### Task to complete
A word-for-word transcription of the listing is all that is needed.

### Source data
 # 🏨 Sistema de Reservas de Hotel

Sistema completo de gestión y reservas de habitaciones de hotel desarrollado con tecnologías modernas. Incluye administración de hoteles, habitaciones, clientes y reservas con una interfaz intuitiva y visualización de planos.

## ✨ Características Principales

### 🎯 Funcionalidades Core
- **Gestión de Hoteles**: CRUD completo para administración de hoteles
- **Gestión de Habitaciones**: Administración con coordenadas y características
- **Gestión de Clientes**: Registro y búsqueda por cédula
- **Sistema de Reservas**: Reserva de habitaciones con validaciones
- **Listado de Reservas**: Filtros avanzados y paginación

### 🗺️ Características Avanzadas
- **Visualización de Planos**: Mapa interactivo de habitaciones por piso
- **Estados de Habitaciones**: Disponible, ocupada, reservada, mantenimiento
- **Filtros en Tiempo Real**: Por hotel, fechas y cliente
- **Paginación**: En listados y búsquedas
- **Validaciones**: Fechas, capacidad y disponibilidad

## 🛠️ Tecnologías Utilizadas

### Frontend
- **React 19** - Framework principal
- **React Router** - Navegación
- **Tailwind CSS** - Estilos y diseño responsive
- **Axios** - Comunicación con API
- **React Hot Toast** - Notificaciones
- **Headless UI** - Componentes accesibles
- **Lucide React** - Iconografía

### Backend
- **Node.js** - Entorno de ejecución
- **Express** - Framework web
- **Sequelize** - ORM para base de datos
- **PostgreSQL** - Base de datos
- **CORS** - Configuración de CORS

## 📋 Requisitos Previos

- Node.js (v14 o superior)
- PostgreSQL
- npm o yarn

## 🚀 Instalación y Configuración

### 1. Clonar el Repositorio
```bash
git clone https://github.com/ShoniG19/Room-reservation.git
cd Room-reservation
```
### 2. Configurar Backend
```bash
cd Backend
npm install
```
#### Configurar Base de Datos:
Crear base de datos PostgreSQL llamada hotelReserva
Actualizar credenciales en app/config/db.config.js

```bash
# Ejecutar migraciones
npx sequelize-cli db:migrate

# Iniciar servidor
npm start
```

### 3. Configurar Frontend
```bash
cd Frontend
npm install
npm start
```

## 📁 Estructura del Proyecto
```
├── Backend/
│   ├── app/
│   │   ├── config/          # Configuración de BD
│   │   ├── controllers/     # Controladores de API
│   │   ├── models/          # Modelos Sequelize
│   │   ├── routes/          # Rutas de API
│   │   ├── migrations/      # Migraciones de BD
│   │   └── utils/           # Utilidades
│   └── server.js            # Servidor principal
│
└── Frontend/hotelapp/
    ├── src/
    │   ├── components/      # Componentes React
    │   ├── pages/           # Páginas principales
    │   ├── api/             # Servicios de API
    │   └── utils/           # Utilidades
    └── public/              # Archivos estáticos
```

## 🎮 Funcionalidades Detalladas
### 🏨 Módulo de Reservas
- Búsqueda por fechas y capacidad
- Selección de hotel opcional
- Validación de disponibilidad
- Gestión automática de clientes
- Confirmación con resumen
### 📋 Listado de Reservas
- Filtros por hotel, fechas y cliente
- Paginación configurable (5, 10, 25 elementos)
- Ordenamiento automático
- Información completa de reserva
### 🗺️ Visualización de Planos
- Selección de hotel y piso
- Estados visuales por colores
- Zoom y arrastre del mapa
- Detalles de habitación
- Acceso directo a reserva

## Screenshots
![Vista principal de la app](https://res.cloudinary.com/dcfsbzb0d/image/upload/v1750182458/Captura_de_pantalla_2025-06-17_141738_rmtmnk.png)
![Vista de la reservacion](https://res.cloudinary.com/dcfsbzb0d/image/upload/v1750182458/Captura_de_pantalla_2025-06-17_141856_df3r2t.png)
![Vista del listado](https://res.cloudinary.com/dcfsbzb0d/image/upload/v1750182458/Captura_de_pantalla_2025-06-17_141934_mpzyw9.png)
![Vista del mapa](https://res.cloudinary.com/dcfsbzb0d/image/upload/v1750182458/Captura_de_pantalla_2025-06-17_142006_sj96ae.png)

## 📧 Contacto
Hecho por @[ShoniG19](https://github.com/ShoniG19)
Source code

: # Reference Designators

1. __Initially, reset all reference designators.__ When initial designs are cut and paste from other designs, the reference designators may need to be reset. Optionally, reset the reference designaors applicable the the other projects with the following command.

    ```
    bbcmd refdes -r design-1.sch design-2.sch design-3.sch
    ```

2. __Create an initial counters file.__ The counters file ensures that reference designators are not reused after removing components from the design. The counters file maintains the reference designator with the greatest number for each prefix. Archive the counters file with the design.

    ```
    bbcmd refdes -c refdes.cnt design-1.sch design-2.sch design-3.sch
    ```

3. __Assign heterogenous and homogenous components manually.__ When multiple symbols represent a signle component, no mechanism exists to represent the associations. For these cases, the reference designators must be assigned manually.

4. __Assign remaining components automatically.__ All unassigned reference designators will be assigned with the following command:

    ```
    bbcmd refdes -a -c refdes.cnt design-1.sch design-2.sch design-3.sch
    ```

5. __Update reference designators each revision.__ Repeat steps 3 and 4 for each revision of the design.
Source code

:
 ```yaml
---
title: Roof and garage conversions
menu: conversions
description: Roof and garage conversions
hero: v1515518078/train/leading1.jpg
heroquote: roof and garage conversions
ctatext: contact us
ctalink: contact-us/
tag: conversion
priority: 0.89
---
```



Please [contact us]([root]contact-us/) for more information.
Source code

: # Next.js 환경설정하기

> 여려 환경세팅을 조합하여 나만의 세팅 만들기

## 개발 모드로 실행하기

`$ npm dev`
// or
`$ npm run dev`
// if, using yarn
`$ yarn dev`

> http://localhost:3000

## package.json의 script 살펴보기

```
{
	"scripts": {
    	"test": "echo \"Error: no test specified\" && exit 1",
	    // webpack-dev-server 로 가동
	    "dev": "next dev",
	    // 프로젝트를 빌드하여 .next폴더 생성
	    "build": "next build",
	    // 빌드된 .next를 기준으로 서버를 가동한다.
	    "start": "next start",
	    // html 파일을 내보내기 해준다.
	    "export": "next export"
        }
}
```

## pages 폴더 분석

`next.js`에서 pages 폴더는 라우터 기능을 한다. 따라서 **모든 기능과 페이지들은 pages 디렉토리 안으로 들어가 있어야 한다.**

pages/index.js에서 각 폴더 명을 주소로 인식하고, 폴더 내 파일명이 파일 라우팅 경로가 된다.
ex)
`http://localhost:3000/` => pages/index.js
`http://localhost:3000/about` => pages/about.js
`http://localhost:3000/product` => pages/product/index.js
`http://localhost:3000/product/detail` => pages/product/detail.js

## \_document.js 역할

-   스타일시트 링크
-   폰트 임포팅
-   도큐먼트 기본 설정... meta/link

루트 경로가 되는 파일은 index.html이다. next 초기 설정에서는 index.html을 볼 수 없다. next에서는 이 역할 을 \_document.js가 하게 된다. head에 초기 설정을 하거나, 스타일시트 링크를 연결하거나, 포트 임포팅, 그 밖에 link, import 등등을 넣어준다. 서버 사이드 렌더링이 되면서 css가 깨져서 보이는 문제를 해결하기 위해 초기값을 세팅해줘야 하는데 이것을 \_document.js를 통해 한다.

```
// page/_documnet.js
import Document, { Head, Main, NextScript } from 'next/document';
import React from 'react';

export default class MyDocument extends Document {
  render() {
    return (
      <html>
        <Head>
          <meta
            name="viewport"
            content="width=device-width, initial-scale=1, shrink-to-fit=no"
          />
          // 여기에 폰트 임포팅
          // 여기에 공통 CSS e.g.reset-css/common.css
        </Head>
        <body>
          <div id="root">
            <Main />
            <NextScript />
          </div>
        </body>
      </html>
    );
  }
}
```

### Output below
 # 🏨 Sistema de Reservas de Hotel

Sistema completo de gestión y reservas de habitaciones de hotel desarrollado con tecnologías modernas. Incluye administración de hoteles, habitaciones, clientes y reservas con una interfaz intuitiva y visualización de planos.

## ✨ Características Principales

### 🎯 Funcionalidades Core
- **Gestión de Hoteles**: CRUD completo para administración de hoteles
- **Gestión de Habitaciones**: Administración con coordenadas y características
- **Gestión de Clientes**: Registro y búsqueda por cédula
- **Sistema de Reservas**: Reserva de habitaciones con validaciones
- **Listado de Reservas**: Filtros avanzados y paginación

### 🗺️ Características Avanzadas
- **Visualización de Planos**: Mapa interactivo de habitaciones por piso
- **Estados de Habitaciones**: Disponible, ocupada, reservada, mantenimiento
- **Filtros en Tiempo Real**: Por hotel, fechas y cliente
- **Paginación**: En listados y búsquedas
- **Validaciones**: Fechas, capacidad y disponibilidad

## 🛠️ Tecnologías Utilizadas

### Frontend
- **React 19** - Framework principal
- **React Router** - Navegación
- **Tailwind CSS** - Estilos y diseño responsive
- **Axios** - Comunicación con API
- **React Hot Toast** - Notificaciones
- **Headless UI** - Componentes accesibles
- **Lucide React** - Iconografía

### Backend
- **Node.js** - Entorno de ejecución
- **Express** - Framework web
- **Sequelize** - ORM para base de datos
- **PostgreSQL** - Base de datos
- **CORS** - Configuración de CORS

## 📋 Requisitos Previos

- Node.js (v14 o superior)
- PostgreSQL
- npm o yarn

## 🚀 Instalación y Configuración

### 1. Clonar el Repositorio
```bash
git clone https://github.com/ShoniG19/Room-reservation.git
cd Room-reservation
```
### 2. Configurar Backend
```bash
cd Backend
npm install
```
#### Configurar Base de Datos:
Crear base de datos PostgreSQL llamada hotelReserva
Actualizar credenciales en app/config/db.config.js

```bash
# Ejecutar migraciones
npx sequelize-cli db:migrate

# Iniciar servidor
npm start
```

### 3. Configurar Frontend
```bash
cd Frontend
npm install
npm start
```

## 📁 Estructura del Proyecto
```
├── Backend/
│   ├── app/
│   │   ├── config/          # Configuración de BD
│   │   ├── controllers/     # Controladores de API
│   │   ├── models/          # Modelos Sequelize
│   │   ├── routes/          # Rutas de API
│   │   ├── migrations/      # Migraciones de BD
│   │   └── utils/           # Utilidades
│   └── server.js            # Servidor principal
│
└── Frontend/hotelapp/
    ├── src/
    │   ├── components/      # Componentes React
    │   ├── pages/           # Páginas principales
    │   ├── api/             # Servicios de API
    │   └── utils/           # Utilidades
    └── public/              # Archivos estáticos
```

## 🎮 Funcionalidades Detalladas
### 🏨 Módulo de Reservas
- Búsqueda por fechas y capacidad
- Selección de hotel opcional
- Validación de disponibilidad
- Gestión automática de clientes
- Confirmación con resumen
### 📋 Listado de Reservas
- Filtros por hotel, fechas y cliente
- Paginación configurable (5, 10, 25 elementos)
- Ordenamiento automático
- Información completa de reserva
### 🗺️ Visualización de Planos
- Selección de hotel y piso
- Estados visuales por colores
- Zoom y arrastre del mapa
- Detalles de habitación
- Acceso directo a reserva

## Screenshots
![Vista principal de la app](https://res.cloudinary.com/dcfsbzb0d/image/upload/v1750182458/Captura_de_pantalla_2025-06-17_141738_rmtmnk.png)
![Vista de la reservacion](https://res.cloudinary.com/dcfsbzb0d/image/upload/v1750182458/Captura_de_pantalla_2025-06-17_141856_df3r2t.png)
![Vista del listado](https://res.cloudinary.com/dcfsbzb0d/image/upload/v1750182458/Captura_de_pantalla_2025-06-17_141934_mpzyw9.png)
![Vista del mapa](https://res.cloudinary.com/dcfsbzb0d/image/upload/v1750182458/Captura_de_pantalla_2025-06-17_142006_sj96ae.png)

## 📧 Contacto
Hecho por @[ShoniG19](https://github.com/ShoniG19)
Source code

: # Reference Designators

1. __Initially, reset all reference designators.__ When initial designs are cut and paste from other designs, the reference designators may need to be reset. Optionally, reset the reference designaors applicable the the other projects with the following command.

    ```
    bbcmd refdes -r design-1.sch design-2.sch design-3.sch
    ```

2. __Create an initial counters file.__ The counters file ensures that reference designators are not reused after removing components from the design. The counters file maintains the reference designator with the greatest number for each prefix. Archive the counters file with the design.

    ```
    bbcmd refdes -c refdes.cnt design-1.sch design-2.sch design-3.sch
    ```

3. __Assign heterogenous and homogenous components manually.__ When multiple symbols represent a signle component, no mechanism exists to represent the associations. For these cases, the reference designators must be assigned manually.

4. __Assign remaining components automatically.__ All unassigned reference designators will be assigned with the following command:

    ```
    bbcmd refdes -a -c refdes.cnt design-1.sch design-2.sch design-3.sch
    ```

5. __Update reference designators each revision.__ Repeat steps 3 and 4 for each revision of the design.
Source code

:
 ```yaml
---
title: Roof and garage conversions
menu: conversions
description: Roof and garage conversions
hero: v1515518078/train/leading1.jpg
heroquote: roof and garage conversions
ctatext: contact us
ctalink: contact-us/
tag: conversion
priority: 0.89
---
```



Please [contact us]([root]contact-us/) for more information.
Source code

: # Next.js 환경설정하기

> 여려 환경세팅을 조합하여 나만의 세팅 만들기

## 개발 모드로 실행하기

`$ npm dev`
// or
`$ npm run dev`
// if, using yarn
`$ yarn dev`

> http://localhost:3000

## package.json의 script 살펴보기

```
{
	"scripts": {
    	"test": "echo \"Error: no test specified\" && exit 1",
	    // webpack-dev-server 로 가동
	    "dev": "next dev",
	    // 프로젝트를 빌드하여 .next폴더 생성
	    "build": "next build",
	    // 빌드된 .next를 기준으로 서버를 가동한다.
	    "start": "next start",
	    // html 파일을 내보내기 해준다.
	    "export": "next export"
        }
}
```

## pages 폴더 분석

`next.js`에서 pages 폴더는 라우터 기능을 한다. 따라서 **모든 기능과 페이지들은 pages 디렉토리 안으로 들어가 있어야 한다.**

pages/index.js에서 각 폴더 명을 주소로 인식하고, 폴더 내 파일명이 파일 라우팅 경로가 된다.
ex)
`http://localhost:3000/` => pages/index.js
`http://localhost:3000/about` => pages/about.js
`http://localhost:3000/product` => pages/product/index.js
`http://localhost:3000/product/detail` => pages/product/detail.js

## \_document.js 역할

-   스타일시트 링크
-   폰트 임포팅
-   도큐먼트 기본 설정... meta/link

루트 경로가 되는 파일은 index.html이다. next 초기 설정에서는 index.html을 볼 수 없다. next에서는 이 역할 을 \_document.js가 하게 된다. head에 초기 설정을 하거나, 스타일시트 링크를 연결하거나, 포트 임포팅, 그 밖에 link, import 등등을 넣어준다. 서버 사이드 렌더링이 되면서 css가 깨져서 보이는 문제를 해결하기 위해 초기값을 세팅해줘야 하는데 이것을 \_document.js를 통해 한다.

```
// page/_documnet.js
import Document, { Head, Main, NextScript } from 'next/document';
import React from 'react';

export default class MyDocument extends Document {
  render() {
    return (
      <html>
        <Head>
          <meta
            name="viewport"
            content="width=device-width, initial-scale=1, shrink-to-fit=no"
          />
          // 여기에 폰트 임포팅
          // 여기에 공통 CSS e.g.reset-css/common.css
        </Head>
        <body>
          <div id="root">
            <Main />
            <NextScript />
          </div>
        </body>
      </html>
    );
  }
}
```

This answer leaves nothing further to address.